Ein paar Kutter entladen ihren täglichen Fang (auch Sonntags) im Hafen.



Auf einem stillen Platz eine eindrückliche Lesung aus Büchern von Anna Seghers (Transit) und Günther Lier (Marseille), die beide über die Hölle tausender Menschen berichten, die im zweiten Weltkrieg auf ihre Papiere warten, um endlich ausreisen zu können. Geflüchtet vor den Schrecken des Zweiten Weltkriegs, vor den Nazis, gestrandet in Marseille.

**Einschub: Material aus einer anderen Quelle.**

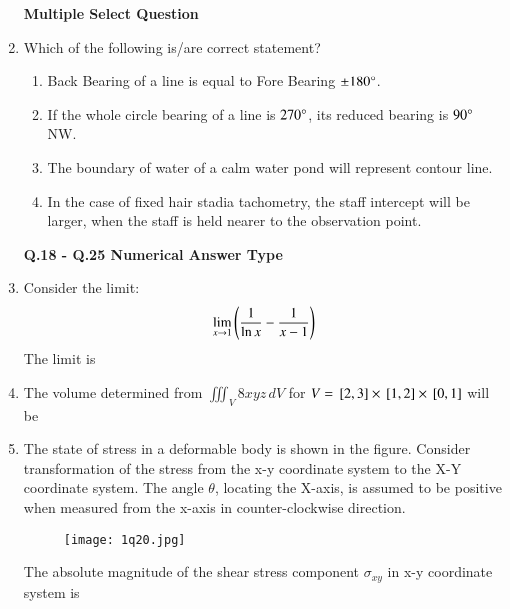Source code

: \documentclass[journal,12pt,onecolumn]{article}
\theoremstyle{remark}
\begin{document}
\begin{enumerate}
\textbf{Multiple Select Question}

\item Which of the following is/are correct statement?
\hfill{}
\begin{enumerate}
    \item Back Bearing of a line is equal to Fore Bearing $\pm 180\degree$.
    \item If the whole circle bearing of a line is $270\degree$, its reduced bearing is $90\degree$ NW.
    \item The boundary of water of a calm water pond will represent contour line.
    \item In the case of fixed hair stadia tachometry, the staff intercept will be larger, when the staff is held nearer to the observation point.
\end{enumerate}

\textbf{Q.18 - Q.25 Numerical Answer Type}

\item Consider the limit:
\begin{align}
\lim_{x \to 1} \left(\frac{1}{\ln x} - \frac{1}{x-1}\right)
\end{align}
The limit  is \underline{\hspace{2cm}}

\hfill{}

\item The volume determined from $\iiint_V 8xyz \,dV$ for $V = {}\left[2, 3\right] \times {}\left[1, 2\right] \times {}\left[0, 1\right]$ will be  \underline{\hspace{2cm}}

\hfill{}

\item The state of stress in a deformable body is shown in the figure. Consider transformation of the stress from the x-y coordinate system to the X-Y coordinate system. The angle $\theta$, locating the X-axis, is assumed to be positive when measured from the x-axis in counter-clockwise direction.
\begin{figure}[H]
    \centering
    \texttt{[image: 1q20.jpg]}
    \caption{}
    \label{fig:q20}
\end{figure}
The absolute magnitude of the shear stress component $\sigma_{xy}$  in x-y coordinate system is \underline{\hspace{2cm}}


\end{enumerate}
\end{document}

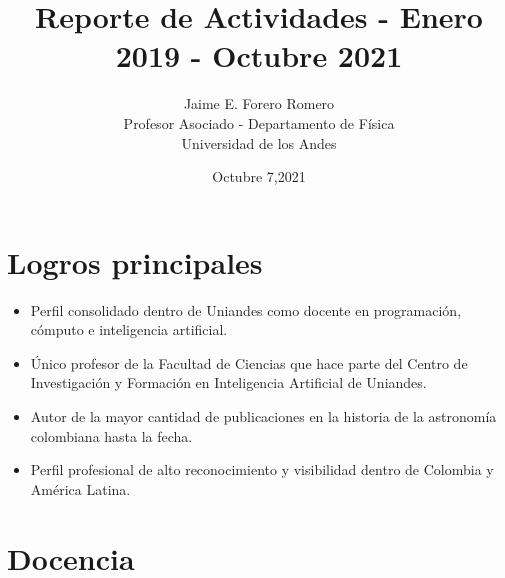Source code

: \documentclass{article}
\title{Reporte de Actividades - Enero 2019 - Octubre 2021}
\author{Jaime E. Forero Romero\\Profesor Asociado - Departamento de
  F\'isica\\Universidad de los Andes}
\date{Octubre 7,2021}
\begin{document}
\maketitle
\tableofcontents
\newpage

\section*{Logros principales}
\begin{itemize}
\item Perfil consolidado dentro de Uniandes como docente en programaci\'on, c\'omputo e inteligencia artificial.

\item \'Unico profesor de la Facultad de Ciencias que hace parte del Centro de Investigaci\'on y Formaci\'on en Inteligencia Artificial de Uniandes.

\item Autor de la mayor cantidad de publicaciones en la historia de la astronom\'ia colombiana hasta la fecha. 

\item Perfil profesional de alto reconocimiento y visibilidad dentro de Colombia y Am\'erica Latina.



\end{itemize}

\section{Docencia}
\end{document}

Bittstellen und endloses Warten in Konsulaten, die nervenzehrenden Berichte und Gerüchte in den Cafés und Restaurants am Hafen und wie sie die Betroffenen zermürben. Das ständige Auf und Ab zwischen Hoffnung und Todesangst. Ein Leiden, das man sich beim heutigen Anblick des Hafens kaum mehr vorstellen kann.

Wanderung zum Fort Saint Jean, das 1660 unter Louis XIV am Eingang zum Alten Hafen erbaut wurde. Es sicherte die rechte Hafenseite gegen das Meer, die Kanonen konnten aber auch gegen die Stadt und ihre aufmüpfige Bevölkerung gerichtet werden. Während der Französischen Revolution wurde das Fort als Gefängnis genutzt, danach diente es als Stützpunkt für die Fremdenlegion. Heute ist das Fort Teil des Musée des Civilisations de l’Europe et de la Méditerranée, kurz: MuCEM und beherbergt u.a. einen wunderschönen botanischen Garten mit den im westlichen Mittelmeerraum gedeihenden Pflanzen.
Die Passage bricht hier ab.